Erste Bilanz der Firmen, die Büros im World Trade Center hatten. Wirtschaft fürchtet vor allem die Unsicherheit

von K. KOUFEN, H. KOCH, C. VOGT

Noch sind die 435 Unternehmen, die ihre Büros im World Trade Center hatten, mit der Schadensaufnahme beschäftigt. Wann, wo und wie werden ihre Büros die Arbeit wieder aufnehmen können, was geschah mit den 40.000 Angestellten, die dort an einem normalen Tag arbeiteten? Die Investmentbank Morgan Stanley, mit 25 Stockwerken größter Mieter im World Trade Center, stellte gestern bereits klar, dass alle Geschäftsbereiche funktionsfähig seien – die Anleger sollten sich keine Sorgen machen. Von ihren maximal 3.500 Beschäftigten, die im Komplex arbeiten, hätten sich die meisten bis gestern gemeldet.

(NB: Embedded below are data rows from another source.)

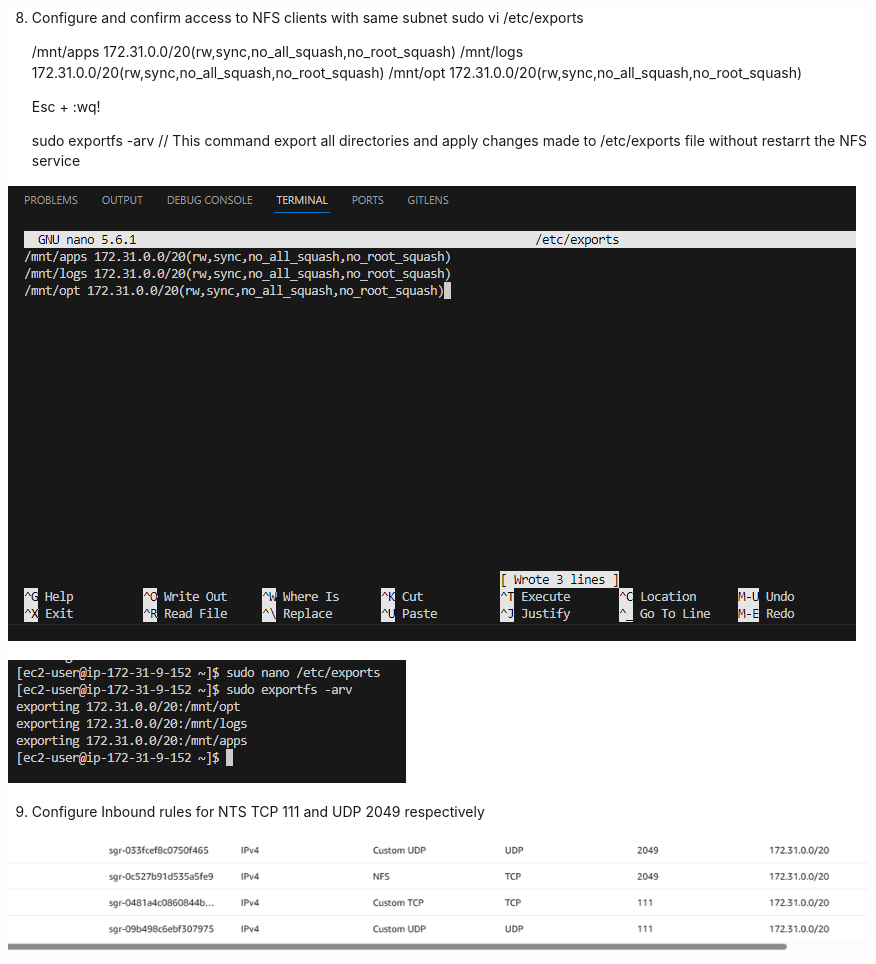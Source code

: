 



8. Configure and confirm access to NFS clients with same subnet
    sudo vi /etc/exports

    /mnt/apps 172.31.0.0/20(rw,sync,no_all_squash,no_root_squash)
    /mnt/logs 172.31.0.0/20(rw,sync,no_all_squash,no_root_squash)
    /mnt/opt 172.31.0.0/20(rw,sync,no_all_squash,no_root_squash)

    Esc + :wq!

    sudo exportfs -arv   // This command export all directories and apply changes made to /etc/exports file without restarrt the NFS service

![Alt text](img/8a.nanoexportscidr.png) 

![Alt text](img/8b.exportscidr.png)




9. Configure Inbound rules for NTS TCP 111 and UDP 2049 respectively  

![Alt text](img/9a.nfsinboundrule.png)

Schlimmer als die tatsächlichen Schäden freilich könnten für die Wirtschaft die psychologischen Auswirkungen sein. Wenn global agierende Terroristen das symbolische Zentrum des internationalen Handels in Schutt und Asche legen können, macht das keine Hoffnung auf eine sichere und positive Entwicklung der Weltwirtschaft. Ohnehin steht es mit der ökonomischen Stimmung nicht zum Besten. Die Aktienkurse stürzten vielerorts ins Bodenlose. Der Börsenwert der im Deutschen Aktienindex (Dax) notierten 30 wichtigsten Unternehmen hat sich fast halbiert. Alleine in den USA haben Anleger in den vergangenen anderthalb Jahren mehr als drei Billionen Dollar verloren.

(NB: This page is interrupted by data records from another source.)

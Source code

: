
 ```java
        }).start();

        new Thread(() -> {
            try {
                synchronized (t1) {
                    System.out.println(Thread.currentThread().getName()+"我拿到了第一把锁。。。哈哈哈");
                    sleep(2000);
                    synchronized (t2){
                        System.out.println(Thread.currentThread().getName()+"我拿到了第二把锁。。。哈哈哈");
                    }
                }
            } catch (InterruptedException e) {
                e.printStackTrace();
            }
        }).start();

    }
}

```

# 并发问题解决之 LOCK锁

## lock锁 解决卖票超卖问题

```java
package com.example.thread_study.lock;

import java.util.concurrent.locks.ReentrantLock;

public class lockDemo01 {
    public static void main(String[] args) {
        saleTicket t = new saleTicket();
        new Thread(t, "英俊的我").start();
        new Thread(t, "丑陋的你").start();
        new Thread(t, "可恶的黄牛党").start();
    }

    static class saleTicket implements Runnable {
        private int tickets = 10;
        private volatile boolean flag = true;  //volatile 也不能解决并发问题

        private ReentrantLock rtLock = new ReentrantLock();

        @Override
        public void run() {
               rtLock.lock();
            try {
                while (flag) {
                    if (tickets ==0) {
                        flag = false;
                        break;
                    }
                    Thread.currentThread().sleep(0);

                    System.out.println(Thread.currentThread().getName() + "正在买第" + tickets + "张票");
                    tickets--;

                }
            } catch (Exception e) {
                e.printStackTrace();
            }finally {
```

Japans Wirtschaft schrumpft ebenso. Und in Europa nehmen die Wachstumsraten ab. Erstmals seit dem 2. Weltkrieg, so argumentiert mittlerweile auch Deutsche-Bank-Chefökonom Norbert Walter, erlebten die drei entscheidenden Wirtschaftsblöcke der Welt einen gleichzeitigen Abschwung. In einer solchen Situation kann ein Ereignis reichen, um den Negativtrend zu beschleunigen.

Psyche der Amerikaner

Denn die Amerikaner könnten auf die Terrorattacke mit Verunsicherung reagieren: Statt wie bisher ihr Geld bis auf den letzten Cent für den Konsum auszugeben, sparen sie womöglich für künftige schlechtere Zeiten. Die Folge wäre ein Rückgang der Produktion und damit eine weitere Abschwächung der Konjunktur.

Denkbar wäre auch, dass die US-Bürger ihre Konten leer räumen aus Angst vor neuen Katastrophen. Das ist bislang jedoch nicht der Fall. Vorsorglich hat Notenbankchef Alan Greenspan aber schon versprochen, den Banken in einem solchen Fall mit Extrakrediten zu helfen.

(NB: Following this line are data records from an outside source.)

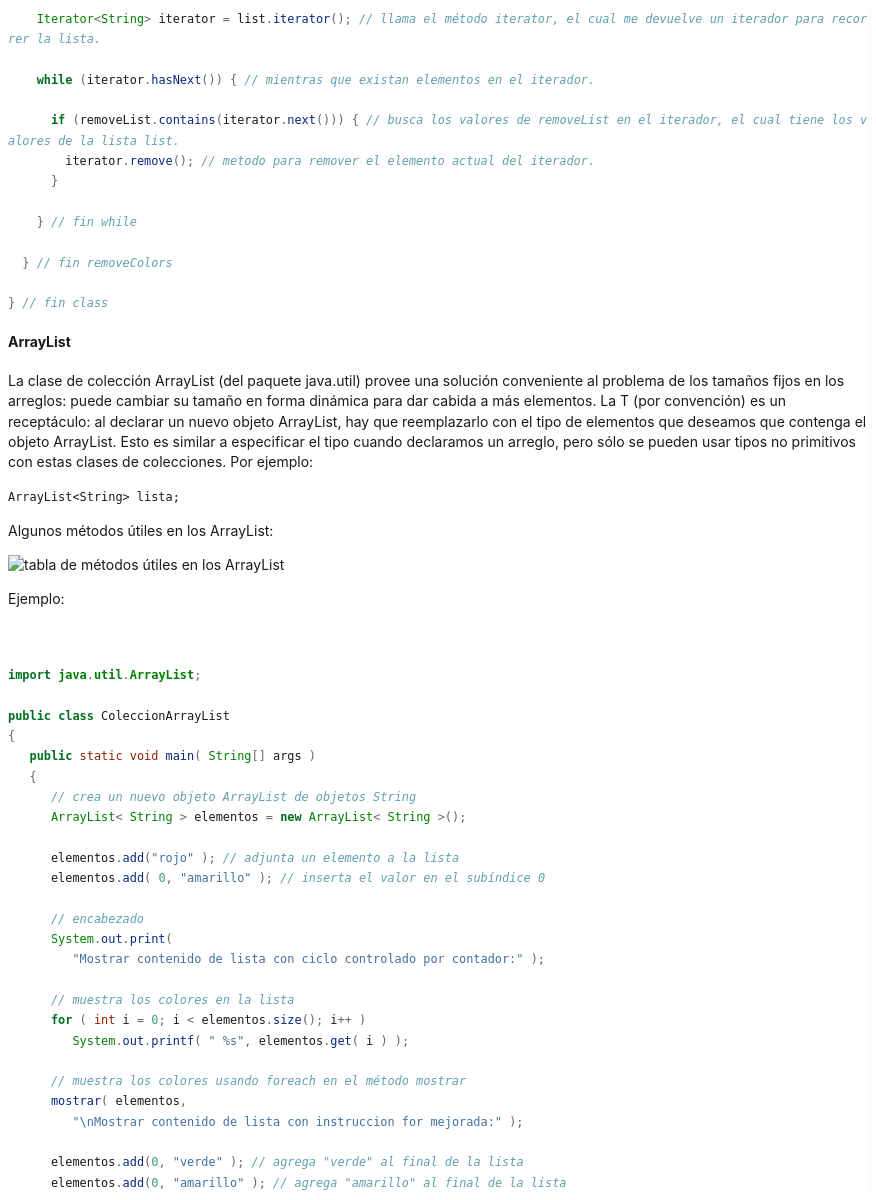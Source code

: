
 ```java
    Iterator<String> iterator = list.iterator(); // llama el método iterator, el cual me devuelve un iterador para recorrer la lista.

    while (iterator.hasNext()) { // mientras que existan elementos en el iterador.

      if (removeList.contains(iterator.next())) { // busca los valores de removeList en el iterador, el cual tiene los valores de la lista list.
        iterator.remove(); // metodo para remover el elemento actual del iterador.
      }

    } // fin while

  } // fin removeColors

} // fin class

```

#### ArrayList

La clase de colección ArrayList<T> (del paquete java.util) provee una solución conveniente al problema de los tamaños fijos en los arreglos: puede cambiar su tamaño en forma dinámica para dar cabida a más elementos. La T (por convención) es un receptáculo: al declarar un nuevo objeto ArrayList, hay que reemplazarlo con el tipo de elementos que deseamos que contenga el objeto ArrayList. Esto es similar a especificar el tipo cuando declaramos un arreglo, pero sólo se pueden usar tipos no primitivos con estas clases de colecciones. Por ejemplo:


`ArrayList<String> lista;`

Algunos métodos útiles en los ArrayList:

![tabla de métodos útiles en los ArrayList](images/metodos-arraylist.png)

Ejemplo:


```java


import java.util.ArrayList;

public class ColeccionArrayList
{
   public static void main( String[] args )
   {
      // crea un nuevo objeto ArrayList de objetos String
      ArrayList< String > elementos = new ArrayList< String >();

      elementos.add("rojo" ); // adjunta un elemento a la lista          
      elementos.add( 0, "amarillo" ); // inserta el valor en el subíndice 0

      // encabezado
      System.out.print(
         "Mostrar contenido de lista con ciclo controlado por contador:" );

      // muestra los colores en la lista
      for ( int i = 0; i < elementos.size(); i++ )
         System.out.printf( " %s", elementos.get( i ) );

      // muestra los colores usando foreach en el método mostrar
      mostrar( elementos,
         "\nMostrar contenido de lista con instruccion for mejorada:" );

      elementos.add(0, "verde" ); // agrega "verde" al final de la lista
      elementos.add(0, "amarillo" ); // agrega "amarillo" al final de la lista
```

Weitere potenzielle Risikofaktoren stellen Ölpreis und Börsenkurse dar. Teurer Sprit ist traditionell eine der Hauptbremsen für die Weltkonjunktur. Und bei den Aktienkursen ist es auch nicht unwahrscheinlich, dass der Abwärtstrend sich nach kurzem Aufatmen fortsetzt – wie so oft in den vergangenen Monaten. Sollten die Aktiengesellschaften weiter an Kapital verlieren, könnten die Banken die Kreditvergabe irgendwann einstellen.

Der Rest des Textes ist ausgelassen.